To help cultivate trust among the staff, it is important to implement a sustained and ongoing professional development that touches on creating group norms, team building, having Better Conversations (Listening, Questioning, Empathy, Dialogue), and discussions on organizational change and how to manage the culture shift. When any organization moves from top-down to collaboration and from isolation to connection, proper coaching is necessary to facilitate the process.

A breakdown of the differences in teacher evaluation from traditional to teacher-powered settings.

If you are a Teacher-Powered School, on your way to becoming one, or even have elements of moving in a teacher-centered direction, here are reasons why you should seriously consider implementing this program:

  • It’s a granted autonomy (depending on collective bargaining contracts) for most teacher-powered schools. Autonomy is independence. Independence is power. Power is freedom. Freedom is creativity and innovation.
  • As a profession, teachers should be consulting with one another like other professions (doctors, lawyers, engineers, etc.). Think of the respect we can gain from that.
  • Takes the responsibility out of the hands of administration and places it with the faculty school wide. Reflects a more horizontal governance structure.
  • It separates you from traditional schools in the most fundamental way. Top-down decision-making is replaced by a flat, horizontal system. This empowers teachers and catapults them light years ahead of most of their counterparts in schools which are weighed down by complacency, inertia, and factors that cause a resistance to change.
  • Why conform only to your district’s policies if you don’t have to? Simply add layers of collaboration to your existing teacher evaluation program when you get your staff on board.

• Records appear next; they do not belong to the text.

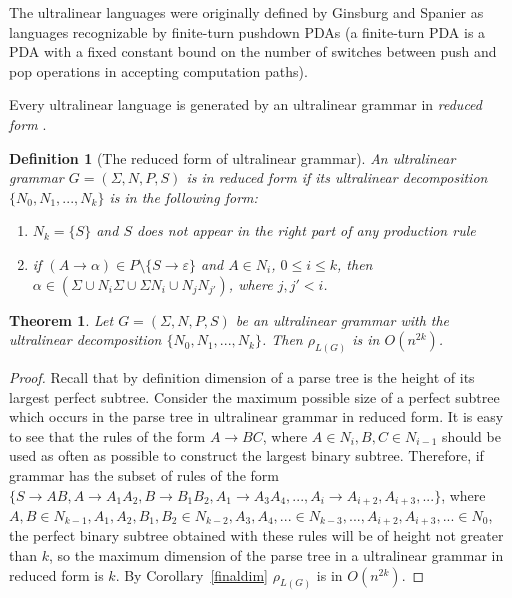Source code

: \documentclass[11pt,a4paper]{article} %
\newtheorem{theorem}{Theorem}
\newtheorem{definition}{Definition}
\begin{document}
The ultralinear languages were originally defined by Ginsburg and Spanier \cite{Ginsburg1966FiniteTurnPA} as languages recognizable by finite-turn pushdown PDAs (a finite-turn PDA is a PDA with a fixed constant bound on the number of switches between push and pop operations in accepting computation paths). 

Every ultralinear language is generated by an ultralinear grammar in \textit{reduced form} \cite{WORKMAN1976188}.
\begin{definition}[The reduced form of ultralinear grammar]
An ultralinear grammar $G = (\Sigma, N, P, S)$ is in \textit{reduced form} if its ultralinear decomposition $\{N_0, N_1, ..., N_k\}$ is in the following form:
\begin{enumerate}
\item $N_k=\{S\}$ and $S$ does not appear in the right part of any production rule
\item if $(A \rightarrow \alpha) \in P \setminus \{S \rightarrow \varepsilon\}$ and $A \in N_i$, $0 \le i \le k$, then $\alpha \in (\Sigma \cup N_i\Sigma \cup \Sigma N_i \cup N_jN_{j'})$, where $j, j' < i$.
\end{enumerate}
\end{definition}
\begin {theorem}
Let $G = (\Sigma, N, P, S)$ be an ultralinear grammar with the ultralinear decomposition $\{N_0, N_1, ..., N_k\}$. Then $\rho_{L(G)}$ is in $O(n^{2k})$.
\end{theorem}
\begin{proof}
Recall that by definition dimension of a parse tree is the height of its largest perfect subtree. Consider the maximum possible size of a perfect subtree which occurs in the parse tree in ultralinear grammar in reduced form. It is easy to see that the rules of the form $A \rightarrow BC$, where $A \in N_i, B, C \in N_{i-1}$ should be used as often as possible to construct the largest binary subtree. Therefore, if grammar has the subset of rules of the form $\{S \rightarrow AB, A \rightarrow A_1A_2, B \rightarrow B_1B_2, A_1\rightarrow A_3A_4, ..., A_i \rightarrow A_{i+2}, A_{i+3}, ...\}$, where $A, B \in N_{k-1}, A_1, A_2, B_1, B_2 \in N_{k-2}, A_3, A_4, ... \in N_{k-3}, ... , A_{i+2}, A_{i+3}, ... \in N_0$, the perfect binary subtree obtained with these rules will be of height not greater than $k$, so the maximum dimension of the parse tree in a ultralinear grammar in reduced form is $k$. By Corollary~\ref{finaldim}  $\rho_{L(G)}$ is in $O(n^{2k})$.
\end{proof}
\end{document}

As a high school teacher and principal working in inner-city schools in Los Angeles and Long Beach, California, I had been on both sides of the teacher evaluation process. When given the opportunity to help design a teacher-centered process that essentially replaced the district’s (Long Beach Unified School District) formal teacher Evaluation system at California Academy of Math and Science (CAMS), I jumped at it. After implementation of the new teacher evaluation program, the school took off. It is now ranked 14th nationally. The administrators were freed up, teachers collaborated in ways once thought unimaginable, and multiple measures of student achievement data skyrocketed.

Then as I helped create a high school (Humanities and Arts Academy of Los Angeles) and became its Principal, I transplanted the program and made a few refinements. It is now a model Pilot School in LAUSD and has a teaching staff using its granted autonomy who wouldn’t want to be working anywhere else and a student body that has a sense of belonging in a caring learning community where collaboration is highly valued. FYI, every teacher who has been through the program since its inception in 2000 claimed they never want to return to the district’s teacher evaluation system.

All schools are created by people cooperating to accomplish the same mission: to educate their students. They exist, and are energetically favored in nature, because teachers working together can accomplish way more than they could separately, as long as they can effectively communicate and collaborate. The bottom line is that when teachers unify and are given the freedom to support and collaborate with one another, everyone benefits. In schools where teachers are empowered and have more input on the decision-making process, assuming they are wired to be part of a team, they are more likely to plant roots at their school, they report feeling more supported and connected by their colleagues, and they become more productive as they learn and grow from one another. They are on a collective mission which translates into doing what is right for the entire student population, not just the ones in their respective classroom.

It’s time to use teacher evaluation as a vehicle for creating collaboration and growth.